Standardisation work to bridge wearable data transfer to the cloud via a wireless device comes under the auspices of IEEE P2301™—Guide for Cloud Portability and Interoperability Profiles (CPIP). Its purpose is to assist cloud computing vendors and users in developing, building, and using standards-based cloud computing products and services.

Cloud computing systems contain many disparate elements. For each element there are often multiple options, each with different externally visible interfaces, file formats, and operational conventions. This guide enumerates options, grouped in a logical fashion called "profiles," for such definitions of interfaces, formats, and conventions, from a variety of sources. In this way, cloud ecosystem participants will tend towards more portability, commonality, and interoperability to accelerate the cloud computing adoption rate. The guide advises cloud computing ecosystem participants of standards-based choices in areas such as application interfaces, portability interfaces, management interfaces, interoperability interfaces, file formats, and operation conventions.

A key concern related to wearable devices is security and privacy.
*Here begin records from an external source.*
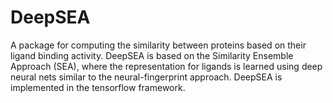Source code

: # DeepSEA

A package for computing the similarity between proteins based on their
ligand binding activity. DeepSEA is based on the Similarity Ensemble
Approach (SEA), where the representation for ligands is learned using
deep neural nets similar to the neural-fingerprint approach. DeepSEA
is implemented in the tensorflow framework.
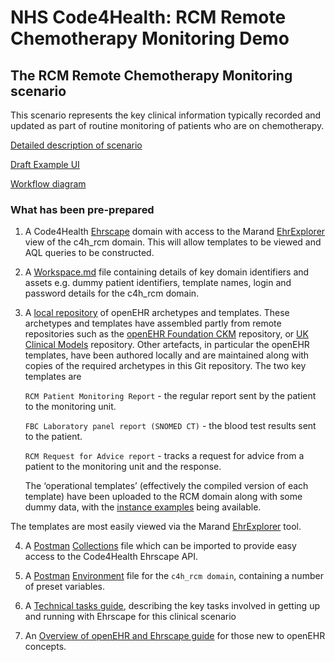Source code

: # NHS Code4Health: RCM Remote Chemotherapy Monitoring Demo

## The RCM Remote Chemotherapy Monitoring scenario 

This scenario represents the key clinical information typically recorded and updated as part of routine monitoring of patients who are on chemotherapy.

[Detailed description of scenario](/docs/scenarios/RemoteChemotherapyMonitoring.docx)

[Draft Example UI](/docs/scenarios/Chemo_monitor_UI_multiversions.pdf)

[Workflow diagram](/docs/scenarios/RemoteChemotherapyMonitoring.pdf)

### What has been pre-prepared

1. A Code4Health [Ehrscape](https://ehrscape.code-4-health.org) domain with access to the Marand [EhrExplorer](https://ehrscape.code-4-health.org/explorer) view of the c4h_rcm domain. This will allow templates to be viewed and AQL queries to be constructed.

2. A [Workspace.md](/workspace.md) file containing details of key domain identifiers and assets e.g. dummy patient identifiers, template names, login and password details for the c4h_rcm domain.

3. A [local repository](/models) of openEHR archetypes and templates. These archetypes and templates have assembled partly from remote repositories such as the [openEHR Foundation CKM](http://openehr.org/ckm) repository, or [UK Clinical Models](http://clinicmodels.org.uk) repository. Other artefacts, in particular the openEHR templates, have been authored locally and are maintained along with copies of the required archetypes in this Git repository. The two key templates are

	``RCM Patient Monitoring Report`` - the regular report sent by the patient to the monitoring unit.

	``FBC Laboratory panel report (SNOMED CT)`` - the blood test results sent to the patient.

	``RCM Request for Advice report`` - tracks a request for advice from a patient to the monitoring unit and the response.

	The ‘operational templates’ (effectively the compiled version 	of each template) have been uploaded to the RCM domain along with some dummy data, with the [instance examples](/technical/instance/rcm) being available.

The templates are most easily viewed via the Marand [EhrExplorer](https://ehrscape.code-4-health.org/explorer) tool.

4. A [Postman](https://www.getpostman.com/) [Collections](/technical/postman/NHS%20Code4Health%20Ehrscape%20Master.json.postman_collection) file which can be imported to provide easy access to the Code4Health Ehrscape API.

5. A [Postman](https://www.getpostman.com/) [Environment](/technical/postman/C4H%20RCM.postman_environment) file for the `c4h_rcm domain`, containing a number of preset variables.

6. A [Technical tasks guide](/docs/scenarios/rcm_tech_tasks.md), describing the key tasks involved in getting up and running with Ehrscape for this clinical scenario

7. An [Overview of openEHR and Ehrscape guide](/docs/openehr/openehr_intro.md) for those new to openEHR concepts.
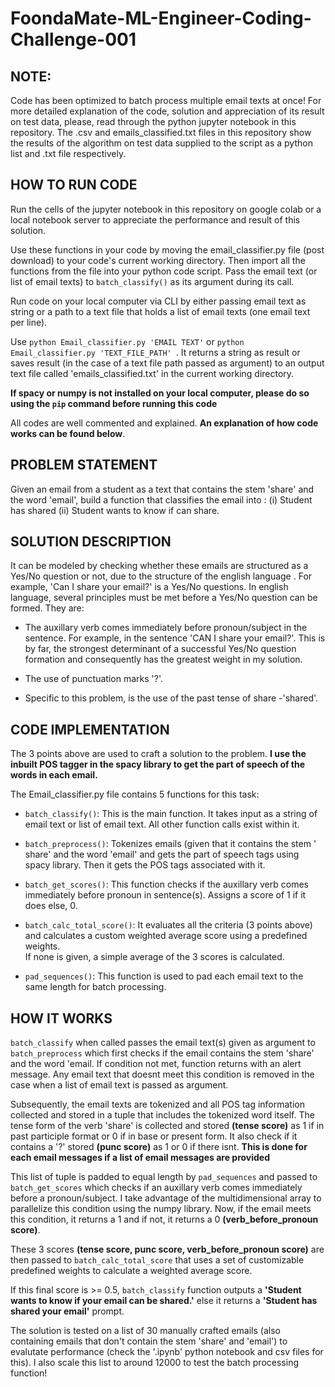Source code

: # FoondaMate-ML-Engineer-Coding-Challenge-001

## NOTE: 
Code has been optimized to batch process multiple email texts at once! For more detailed explanation of the code, solution and appreciation of its result on test data, please, read through the python jupyter notebook in this repository. The .csv and emails_classified.txt files in this repository show the results of the algorithm on test data supplied to the script as a python list and .txt file respectively.

## HOW TO RUN CODE
Run the cells of the jupyter notebook in this repository on google colab or a local notebook server to appreciate the performance and result of this solution.

Use these functions in your code by moving the email_classifier.py file (post download) to your code's current working directory. Then import all the functions from the file into your python code script. Pass the email text (or list of email texts) to `batch_classify()` as its argument during its call.

Run code on your local computer via CLI by either passing email text as string or a path to a text file that holds a list of email texts (one email text per line). 

Use `python Email_classifier.py 'EMAIL TEXT'` or `python Email_classifier.py 'TEXT_FILE_PATH' `.
It returns a string as result or saves result (in the case of a text file path passed as argument) to an output text file called 'emails_classified.txt' in the current working directory.

**If spacy or numpy is not installed on your local computer, please do so using the `pip` command before running this code**

All codes are well commented and explained. **An explanation of how code works can be found below**.

## PROBLEM STATEMENT
Given an email from a student as a text that contains the stem 'share' and the word 'email', build a function that classifies the email into : (i) Student has shared (ii) Student wants to know if can share.

## SOLUTION DESCRIPTION
It can be modeled by checking whether these emails are structured as a Yes/No question or not, due to the structure of the english language . 
For example, 'Can I share your email?' is a Yes/No questions. In english language, several principles must be met before a Yes/No question can be formed.
They are:

-  The auxillary verb comes immediately before pronoun/subject in the sentence. For example, in the sentence 'CAN I share your email?'. This is by 
  far, the strongest determinant of a successful Yes/No question formation and consequently has the greatest weight in my solution.

- The use of punctuation marks '?'.

- Specific to this problem, is the use of the past tense of share -'shared'. 


## CODE IMPLEMENTATION
The 3 points above are used to craft a solution to the problem. **I use the inbuilt POS tagger in the spacy library to get the part of speech of the words in each email.**

The Email_classifier.py file contains 5 functions for this task:

- `batch_classify()`: This is the main function. It takes input as a string of email text or list of email text. All other function calls exist within it.

- `batch_preprocess()`: Tokenizes emails (given that it contains the stem ' share' and the word 'email' and gets the part of speech tags using spacy library. 
  Then it gets the POS tags associated with it. 

- `batch_get_scores()`: This function checks if the auxillary verb comes immediately before pronoun in sentence(s). Assigns a score of 1 if it does else, 0.

- `batch_calc_total_score()`: It evaluates all the criteria (3 points above) and calculates a custom weighted average score using a predefined weights.  
  If none is given, a simple average of the 3 scores is calculated.
  
- `pad_sequences()`: This function is used to pad each email text to the same length for batch processing.
  
## HOW IT WORKS
`batch_classify` when called passes the email text(s) given as argument to `batch_preprocess` which first checks if the email contains the stem 'share' and the word 'email. If condition not met, function returns with an alert message. Any email text that doesnt meet this condition is removed in the case when a list of email text is passed as argument.

Subsequently, the email texts are tokenized and all POS tag information collected and stored in a tuple that includes the tokenized word itself. The tense form of the verb 'share' is collected and stored **(tense score)** as 1 if in past participle format or 0 if in base or present form. It also check if it contains a '?' stored **(punc score)** as 1 or 0 if there isnt. **This is done for each email messages if a list of email messages are provided**

This list of tuple is padded to equal length by `pad_sequences` and passed to `batch_get_scores` which checks if an auxillary verb comes immediately before a pronoun/subject. I take advantage of the multidimensional array to parallelize this condition using the numpy library. Now, if the email meets this condition, it returns a 1 and if not, it returns a 0 **(verb_before_pronoun score)**.

These 3 scores **(tense score, punc score, verb_before_pronoun score)** are then passed to `batch_calc_total_score` that uses a set of customizable predefined weights to calculate a weighted average score.

If this final score is >= 0.5, `batch_classify` function outputs a **'Student wants to know if your email can be shared.'** else it returns a **'Student has shared your email'** prompt.


The solution is tested on a list of 30 manually crafted emails (also containing emails that don't contain the stem 'share' and 'email') to evalutate performance (check the '.ipynb' python notebook and csv files for this). I also scale this list to around 12000 to test the batch processing function!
IEEE-P1912™—Standard for Privacy and Security Architecture for Consumer Wireless Devices describes a common communication architecture for devices equipped with near field communication (NFC), home area network (HAN), wireless area network (WAN) wireless personal area network (WPAN) technologies or radio frequency identification technology (RFID) considering proximity.  It specifies approaches for end user security through device discovery/recognition, simplification of user authentication, tracking items/people under user control/responsibility, and supports alerting, while supporting privacy through user controlled sharing of information independent of the underlying wireless networking technology used by the devices.

Another IEEE-SA project underway is IEEE P2413™ – Standard for an Architectural Framework for the Internet of Things (IoT). This overarching architectural framework includes standardisation efforts in all the various vertical markets, including medical, in order to integrate them into a larger framework of objects and architecture references, and to better align sensors and IoT devices in a dynamic interoperable system level architecture.

Clearly there is quite a lot of standardisation work being done to help foster success for all the various IoT stakeholders for wearable devices and technology. With the support of industry, and an open standards strategy that builds consensus for the adoption of wearable devices, IEEE continues to work to advance these emergent IoT technologies for the benefit of all of humankind.